[Stored items from a collection]
=== Section Start ===

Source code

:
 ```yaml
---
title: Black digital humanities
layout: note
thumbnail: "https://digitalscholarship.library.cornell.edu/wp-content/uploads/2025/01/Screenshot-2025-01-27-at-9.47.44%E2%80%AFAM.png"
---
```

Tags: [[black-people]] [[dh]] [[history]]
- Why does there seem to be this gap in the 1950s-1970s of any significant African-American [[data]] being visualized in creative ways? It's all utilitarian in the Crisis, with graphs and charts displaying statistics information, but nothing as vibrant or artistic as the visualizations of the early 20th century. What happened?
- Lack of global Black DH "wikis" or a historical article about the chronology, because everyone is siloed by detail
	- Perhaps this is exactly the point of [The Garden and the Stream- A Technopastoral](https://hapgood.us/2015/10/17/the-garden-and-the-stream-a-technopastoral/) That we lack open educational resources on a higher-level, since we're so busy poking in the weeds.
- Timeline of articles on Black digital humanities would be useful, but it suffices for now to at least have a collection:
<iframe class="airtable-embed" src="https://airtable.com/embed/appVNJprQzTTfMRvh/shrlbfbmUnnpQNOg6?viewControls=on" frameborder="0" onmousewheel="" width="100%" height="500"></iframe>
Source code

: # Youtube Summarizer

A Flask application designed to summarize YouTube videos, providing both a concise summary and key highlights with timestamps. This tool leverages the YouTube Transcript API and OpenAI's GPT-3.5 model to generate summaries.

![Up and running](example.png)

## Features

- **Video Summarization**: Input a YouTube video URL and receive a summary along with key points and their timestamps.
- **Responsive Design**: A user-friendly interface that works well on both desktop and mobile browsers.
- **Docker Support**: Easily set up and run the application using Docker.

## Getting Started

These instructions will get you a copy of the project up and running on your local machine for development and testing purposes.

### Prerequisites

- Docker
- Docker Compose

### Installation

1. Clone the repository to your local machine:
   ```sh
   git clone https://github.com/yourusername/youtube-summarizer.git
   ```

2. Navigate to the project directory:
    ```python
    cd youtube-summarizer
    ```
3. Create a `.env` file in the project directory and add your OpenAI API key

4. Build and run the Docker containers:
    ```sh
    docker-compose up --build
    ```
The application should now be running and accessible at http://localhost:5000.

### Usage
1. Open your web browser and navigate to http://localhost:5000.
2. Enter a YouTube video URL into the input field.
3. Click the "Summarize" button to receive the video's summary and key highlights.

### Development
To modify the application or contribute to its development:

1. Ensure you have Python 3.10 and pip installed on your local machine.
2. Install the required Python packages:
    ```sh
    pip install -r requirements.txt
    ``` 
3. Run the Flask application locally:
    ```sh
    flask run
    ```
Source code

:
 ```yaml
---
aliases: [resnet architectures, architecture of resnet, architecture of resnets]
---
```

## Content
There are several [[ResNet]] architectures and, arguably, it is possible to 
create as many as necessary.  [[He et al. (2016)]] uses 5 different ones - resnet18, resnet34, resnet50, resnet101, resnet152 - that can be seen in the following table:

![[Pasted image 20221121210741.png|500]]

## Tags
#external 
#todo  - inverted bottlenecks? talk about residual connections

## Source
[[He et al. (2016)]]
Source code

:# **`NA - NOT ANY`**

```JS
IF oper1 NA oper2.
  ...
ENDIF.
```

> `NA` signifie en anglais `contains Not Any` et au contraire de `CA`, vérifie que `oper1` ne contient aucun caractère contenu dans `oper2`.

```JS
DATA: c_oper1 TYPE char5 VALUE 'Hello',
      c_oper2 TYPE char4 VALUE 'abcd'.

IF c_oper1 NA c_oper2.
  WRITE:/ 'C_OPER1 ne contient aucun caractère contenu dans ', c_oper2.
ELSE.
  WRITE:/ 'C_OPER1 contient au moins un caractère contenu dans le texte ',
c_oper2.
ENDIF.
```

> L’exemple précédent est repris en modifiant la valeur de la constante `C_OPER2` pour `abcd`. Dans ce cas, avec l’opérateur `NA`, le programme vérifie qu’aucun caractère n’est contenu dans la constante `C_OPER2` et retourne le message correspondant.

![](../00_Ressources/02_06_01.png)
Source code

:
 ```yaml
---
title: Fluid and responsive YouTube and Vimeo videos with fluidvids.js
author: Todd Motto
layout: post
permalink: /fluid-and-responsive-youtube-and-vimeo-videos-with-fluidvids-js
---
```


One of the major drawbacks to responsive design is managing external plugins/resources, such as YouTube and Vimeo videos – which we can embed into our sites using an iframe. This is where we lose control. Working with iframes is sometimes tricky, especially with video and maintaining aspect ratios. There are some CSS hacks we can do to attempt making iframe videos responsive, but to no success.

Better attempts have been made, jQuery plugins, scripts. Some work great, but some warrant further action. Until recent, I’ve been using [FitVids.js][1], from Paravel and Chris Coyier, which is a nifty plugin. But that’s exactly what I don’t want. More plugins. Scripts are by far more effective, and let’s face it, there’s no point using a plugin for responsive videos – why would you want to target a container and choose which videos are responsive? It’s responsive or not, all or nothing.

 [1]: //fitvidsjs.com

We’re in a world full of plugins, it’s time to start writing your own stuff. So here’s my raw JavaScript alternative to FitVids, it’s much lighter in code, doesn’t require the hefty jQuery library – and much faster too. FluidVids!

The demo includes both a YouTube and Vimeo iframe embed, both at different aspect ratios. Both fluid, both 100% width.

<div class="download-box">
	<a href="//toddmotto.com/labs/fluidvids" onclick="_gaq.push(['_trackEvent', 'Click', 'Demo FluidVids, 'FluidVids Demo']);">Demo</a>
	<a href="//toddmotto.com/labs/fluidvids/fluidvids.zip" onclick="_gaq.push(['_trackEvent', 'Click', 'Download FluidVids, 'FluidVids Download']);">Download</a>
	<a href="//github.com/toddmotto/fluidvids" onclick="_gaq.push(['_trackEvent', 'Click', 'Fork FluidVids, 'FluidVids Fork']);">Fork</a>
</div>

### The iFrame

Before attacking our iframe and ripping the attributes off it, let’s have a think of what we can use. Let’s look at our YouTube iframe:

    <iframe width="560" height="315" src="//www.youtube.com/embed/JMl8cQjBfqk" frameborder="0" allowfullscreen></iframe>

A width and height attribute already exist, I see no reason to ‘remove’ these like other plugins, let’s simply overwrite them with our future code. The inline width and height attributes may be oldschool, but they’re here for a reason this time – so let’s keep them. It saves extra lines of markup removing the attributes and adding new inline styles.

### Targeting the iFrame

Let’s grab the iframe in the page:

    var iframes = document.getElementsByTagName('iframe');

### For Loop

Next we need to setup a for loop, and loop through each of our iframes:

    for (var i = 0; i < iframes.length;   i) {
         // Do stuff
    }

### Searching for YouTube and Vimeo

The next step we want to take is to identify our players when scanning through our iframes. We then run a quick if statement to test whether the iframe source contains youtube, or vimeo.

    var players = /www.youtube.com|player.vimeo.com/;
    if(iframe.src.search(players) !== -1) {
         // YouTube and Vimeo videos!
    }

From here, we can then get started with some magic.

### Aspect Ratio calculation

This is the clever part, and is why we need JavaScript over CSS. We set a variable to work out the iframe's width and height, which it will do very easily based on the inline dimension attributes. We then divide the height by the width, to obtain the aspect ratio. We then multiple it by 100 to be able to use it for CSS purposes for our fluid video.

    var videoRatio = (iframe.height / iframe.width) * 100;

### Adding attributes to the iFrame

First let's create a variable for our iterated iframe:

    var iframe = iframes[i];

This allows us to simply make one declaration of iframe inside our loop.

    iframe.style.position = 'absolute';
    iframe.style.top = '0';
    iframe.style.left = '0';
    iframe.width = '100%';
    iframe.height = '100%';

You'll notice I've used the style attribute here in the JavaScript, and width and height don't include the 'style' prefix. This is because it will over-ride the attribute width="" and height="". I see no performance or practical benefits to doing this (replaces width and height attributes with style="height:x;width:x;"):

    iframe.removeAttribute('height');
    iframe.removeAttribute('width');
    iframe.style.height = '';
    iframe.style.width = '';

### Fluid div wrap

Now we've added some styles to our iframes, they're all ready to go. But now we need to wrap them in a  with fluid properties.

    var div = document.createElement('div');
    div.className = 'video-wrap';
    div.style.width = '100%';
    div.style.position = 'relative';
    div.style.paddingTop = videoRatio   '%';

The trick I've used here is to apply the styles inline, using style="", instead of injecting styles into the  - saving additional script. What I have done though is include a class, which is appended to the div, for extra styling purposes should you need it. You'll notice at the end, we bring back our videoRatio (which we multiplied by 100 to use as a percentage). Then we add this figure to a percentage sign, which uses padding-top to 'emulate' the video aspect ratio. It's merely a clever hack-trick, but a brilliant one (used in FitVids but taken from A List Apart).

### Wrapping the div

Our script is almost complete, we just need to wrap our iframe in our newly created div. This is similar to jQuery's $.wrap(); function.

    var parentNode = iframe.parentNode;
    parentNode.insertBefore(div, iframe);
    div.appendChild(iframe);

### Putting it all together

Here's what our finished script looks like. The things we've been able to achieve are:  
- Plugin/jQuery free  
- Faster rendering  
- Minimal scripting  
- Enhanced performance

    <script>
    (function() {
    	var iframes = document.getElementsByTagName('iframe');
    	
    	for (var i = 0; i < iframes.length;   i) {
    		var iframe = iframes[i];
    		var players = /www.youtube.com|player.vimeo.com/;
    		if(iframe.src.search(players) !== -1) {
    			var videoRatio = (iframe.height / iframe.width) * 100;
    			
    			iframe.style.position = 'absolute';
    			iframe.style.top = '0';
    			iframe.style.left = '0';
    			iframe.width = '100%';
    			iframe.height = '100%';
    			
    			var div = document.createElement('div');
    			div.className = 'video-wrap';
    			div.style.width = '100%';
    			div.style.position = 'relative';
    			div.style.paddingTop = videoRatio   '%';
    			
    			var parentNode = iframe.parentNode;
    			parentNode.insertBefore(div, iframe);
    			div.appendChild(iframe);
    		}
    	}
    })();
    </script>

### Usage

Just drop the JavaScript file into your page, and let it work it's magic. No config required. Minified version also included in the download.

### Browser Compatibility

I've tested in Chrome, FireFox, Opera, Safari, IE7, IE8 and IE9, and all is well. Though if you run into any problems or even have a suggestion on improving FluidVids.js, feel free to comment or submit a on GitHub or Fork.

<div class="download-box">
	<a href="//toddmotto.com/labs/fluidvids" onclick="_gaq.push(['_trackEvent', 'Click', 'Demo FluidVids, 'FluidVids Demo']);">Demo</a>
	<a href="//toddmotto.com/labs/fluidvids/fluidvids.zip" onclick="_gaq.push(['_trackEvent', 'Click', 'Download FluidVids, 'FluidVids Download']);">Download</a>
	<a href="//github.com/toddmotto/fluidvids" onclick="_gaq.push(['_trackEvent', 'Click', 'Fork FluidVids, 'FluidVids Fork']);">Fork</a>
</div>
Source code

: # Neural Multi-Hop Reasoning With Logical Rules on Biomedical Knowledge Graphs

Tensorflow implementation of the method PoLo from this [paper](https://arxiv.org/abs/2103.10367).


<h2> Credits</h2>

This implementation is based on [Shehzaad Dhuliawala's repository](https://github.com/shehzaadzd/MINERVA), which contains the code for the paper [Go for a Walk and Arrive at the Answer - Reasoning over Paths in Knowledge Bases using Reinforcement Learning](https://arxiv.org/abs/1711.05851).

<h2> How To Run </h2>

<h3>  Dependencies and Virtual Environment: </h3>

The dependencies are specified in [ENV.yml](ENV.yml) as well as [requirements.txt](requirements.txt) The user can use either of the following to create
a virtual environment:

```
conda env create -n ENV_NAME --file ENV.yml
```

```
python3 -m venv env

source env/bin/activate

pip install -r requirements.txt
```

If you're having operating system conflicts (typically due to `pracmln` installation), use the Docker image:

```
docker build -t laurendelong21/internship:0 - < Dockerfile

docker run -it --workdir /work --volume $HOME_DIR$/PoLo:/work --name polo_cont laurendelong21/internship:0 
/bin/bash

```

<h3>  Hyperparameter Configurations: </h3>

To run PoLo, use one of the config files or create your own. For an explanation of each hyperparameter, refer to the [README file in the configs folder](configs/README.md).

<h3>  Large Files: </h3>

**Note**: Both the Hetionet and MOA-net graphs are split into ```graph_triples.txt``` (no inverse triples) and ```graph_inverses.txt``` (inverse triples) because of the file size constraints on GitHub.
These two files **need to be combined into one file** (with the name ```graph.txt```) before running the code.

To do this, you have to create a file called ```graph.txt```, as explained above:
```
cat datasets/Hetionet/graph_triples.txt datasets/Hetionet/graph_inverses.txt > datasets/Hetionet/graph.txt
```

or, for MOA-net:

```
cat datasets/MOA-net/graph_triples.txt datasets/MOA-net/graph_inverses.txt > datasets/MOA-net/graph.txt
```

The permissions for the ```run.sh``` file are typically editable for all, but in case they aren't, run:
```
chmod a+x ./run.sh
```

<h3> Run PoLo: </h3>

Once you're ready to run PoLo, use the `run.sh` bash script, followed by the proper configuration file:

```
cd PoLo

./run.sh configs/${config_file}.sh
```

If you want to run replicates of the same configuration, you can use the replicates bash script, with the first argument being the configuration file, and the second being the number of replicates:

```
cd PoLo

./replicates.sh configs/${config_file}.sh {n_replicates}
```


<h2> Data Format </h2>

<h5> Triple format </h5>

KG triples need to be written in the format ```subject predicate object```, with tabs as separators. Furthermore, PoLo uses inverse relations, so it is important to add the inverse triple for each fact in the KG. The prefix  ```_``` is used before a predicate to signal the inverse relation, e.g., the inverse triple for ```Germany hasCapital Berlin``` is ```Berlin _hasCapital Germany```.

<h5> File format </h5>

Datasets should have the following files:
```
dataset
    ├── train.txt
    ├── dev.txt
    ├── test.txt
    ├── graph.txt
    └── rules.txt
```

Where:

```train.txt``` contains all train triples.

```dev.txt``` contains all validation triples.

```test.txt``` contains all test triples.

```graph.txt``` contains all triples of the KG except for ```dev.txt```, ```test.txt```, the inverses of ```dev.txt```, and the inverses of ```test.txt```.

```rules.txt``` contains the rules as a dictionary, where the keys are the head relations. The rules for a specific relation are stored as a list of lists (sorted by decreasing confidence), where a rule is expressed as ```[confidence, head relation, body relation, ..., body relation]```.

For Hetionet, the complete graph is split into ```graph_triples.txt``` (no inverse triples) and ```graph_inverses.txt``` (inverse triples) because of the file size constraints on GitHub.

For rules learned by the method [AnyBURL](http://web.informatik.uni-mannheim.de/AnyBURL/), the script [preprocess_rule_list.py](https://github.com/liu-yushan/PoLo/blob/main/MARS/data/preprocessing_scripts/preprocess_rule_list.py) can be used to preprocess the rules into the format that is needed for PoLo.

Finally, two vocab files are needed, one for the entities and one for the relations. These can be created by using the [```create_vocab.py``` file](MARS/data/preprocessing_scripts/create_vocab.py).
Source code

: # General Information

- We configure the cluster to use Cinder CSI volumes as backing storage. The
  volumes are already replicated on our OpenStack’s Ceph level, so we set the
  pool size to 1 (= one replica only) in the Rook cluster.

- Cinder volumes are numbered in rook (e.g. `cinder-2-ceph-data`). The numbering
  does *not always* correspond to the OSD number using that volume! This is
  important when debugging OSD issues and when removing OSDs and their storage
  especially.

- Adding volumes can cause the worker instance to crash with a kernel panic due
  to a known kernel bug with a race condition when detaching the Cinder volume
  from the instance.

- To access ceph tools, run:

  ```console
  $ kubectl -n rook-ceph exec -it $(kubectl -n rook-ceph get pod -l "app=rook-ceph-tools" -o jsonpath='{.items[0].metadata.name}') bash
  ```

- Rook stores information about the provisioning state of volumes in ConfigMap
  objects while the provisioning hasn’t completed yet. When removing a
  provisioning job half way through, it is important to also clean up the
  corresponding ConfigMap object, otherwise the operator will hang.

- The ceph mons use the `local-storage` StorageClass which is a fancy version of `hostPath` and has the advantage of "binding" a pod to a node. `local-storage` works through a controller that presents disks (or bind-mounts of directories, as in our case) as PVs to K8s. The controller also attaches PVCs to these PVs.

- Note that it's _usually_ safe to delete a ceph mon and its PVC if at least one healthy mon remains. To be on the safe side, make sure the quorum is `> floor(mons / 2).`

=== Section End ===

◆ WHAT YOU SHOULD DO ◆
As listed above, the lines from the line with "If you want" to the line with "<h5> Triple format </h5>" are to be echoed exactly, with both ends included and nothing added.

◆ FINISHED EXERCISE ◆
If you want to run replicates of the same configuration, you can use the replicates bash script, with the first argument being the configuration file, and the second being the number of replicates:

```
cd PoLo

./replicates.sh configs/${config_file}.sh {n_replicates}
```


<h2> Data Format </h2>

<h5> Triple format </h5>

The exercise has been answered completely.